Today we were given an in-depth glance into the world of Japanese Textiles and how there are various components and staggeringly minute details that may go into one Obi, for example.
We visited Tatsumura-san first, and he introduced us to the complex work that goes into these textiles by showing us a few art pieces on display made using Nishijin textile techniques. I was impressed at how quickly (relatively speaking) these things could be made and was surprised to hear that a majority of the time “making” these things is actually spent on planning and mapping out their design.
Seeing the kind of work that goes into just one project made it quite evident that there was no one specialty that makes the textiles what they are–and Tatsumura Koho-san explained this quite well himself–Its an entire team of planners, designers, craftspeople and artists that must work collaboratively to make such impressive textiles. Tatsumura-san told us that depending on the project, a team could consist of up to 70 people, which just comes to show how important collaboration is.
This “collaboration” of course isn’t one limited to people; the designs of these pieces are often inspired by other facets of Japanese culture (Like the beautiful piece inspired by Genji-monogatari) and sometimes simply by an appreciation for the beauty of nature (which, in my opinion, is itself another aspect of Japanese culture). I think I was most impressed by the diversity of sources of inspiration than any other aspect of these textiles. I simply couldn’t have known the amount of freedom and creativity some of these were made with. I think I honestly expected airplane seat covers and other rather dry patterns when I heard “textiles” and was rather surprised to see that most of the designs were extremely extravagant (some maybe even a little garish) to the point that I couldn’t even imagine them being used in actual clothes. Many of these were appropriately hung and displayed.

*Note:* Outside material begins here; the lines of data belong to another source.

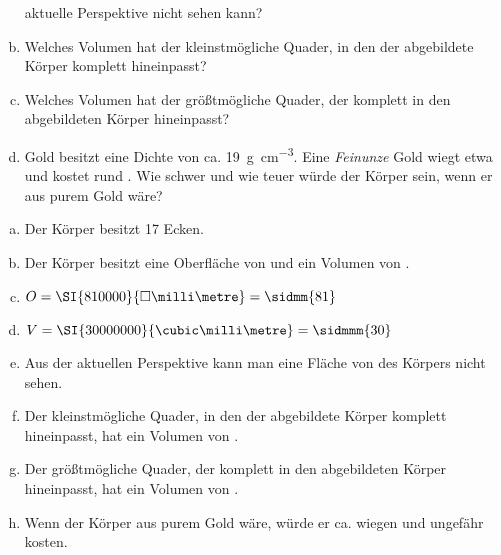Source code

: \begin{exercise}
\begin{enumerate}[a)]
            aktuelle Perspektive nicht sehen kann?
      \item Welches Volumen hat der kleinstmögliche Quader, in den der
            abgebildete Körper komplett hineinpasst?
      \item Welches Volumen hat der größtmögliche Quader, der komplett in den
            abgebildeten Körper hineinpasst?
      \item Gold besitzt eine Dichte von ca. \SI[per-mode=symbol]{19}{\gram\per\cubic\centi\metre}.
            Eine \emph{Feinunze} Gold wiegt etwa  und kostet rund
            . Wie schwer und wie teuer würde der Körper sein, wenn er
            aus purem Gold wäre?
    \end{enumerate}
  \fi
  \ifoutcome\outcome\par
    \begin{enumerate}[a)]
      \item Der Körper besitzt 17 Ecken.
      \item Der Körper besitzt eine Oberfläche von
             und ein Volumen von
            .
      \item $O=\SI{810000}{\square\milli\metre}=\sidmm{81}$
      \item $V=\SI{30000000}{\cubic\milli\metre}=\sidmmm{30}$
      \item Aus der aktuellen Perspektive kann man eine Fläche von
             des Körpers nicht sehen.
      \item Der kleinstmögliche Quader, in den der abgebildete Körper
            komplett hineinpasst, hat ein Volumen von .
      \item Der größtmögliche Quader, der komplett in den abgebildeten Körper
            hineinpasst, hat ein Volumen von .
      \item Wenn der Körper aus purem Gold wäre, würde er ca. 
            wiegen und ungefähr  kosten.
    \end{enumerate}
  \fi
\end{exercise}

We were also given the opportunity to attempt weaving ourselves, which proved to be a surprisingly complex process (especially considering the relatively simple pattern and design they had us weaving). It made me appreciate the kind of work ethic and focus that would be required of even the more physical part of this creative process–even if the weavers didn’t think of the designs themselves, the weaving process must have taken a lot of mental focus and attention to detail otherwise the design could easily be ruined.
Visiting the silk dyers warehouse and the place where plans for textile designs came from was also a game changer for me. Although Tatsumura-san told us how many different people were involved in the process of making each textile, seeing the other places involved in that process really helped make a bigger picture of this industry in my mind. This is definitely an industry that is more steeped in good business practice and tradition rather than any one specific culture or religious affiliation, but I could see influences from all of that in every piece–which was truly impressive. I can see this industry being revolutionized with the introduction of more advanced technology. Considering the fact that most of their process is very analogue and completes such impressive pieces with technologies that are decades old, I think the introduction of new methods and hardware could really bring impressive change to this industry and increase its potential.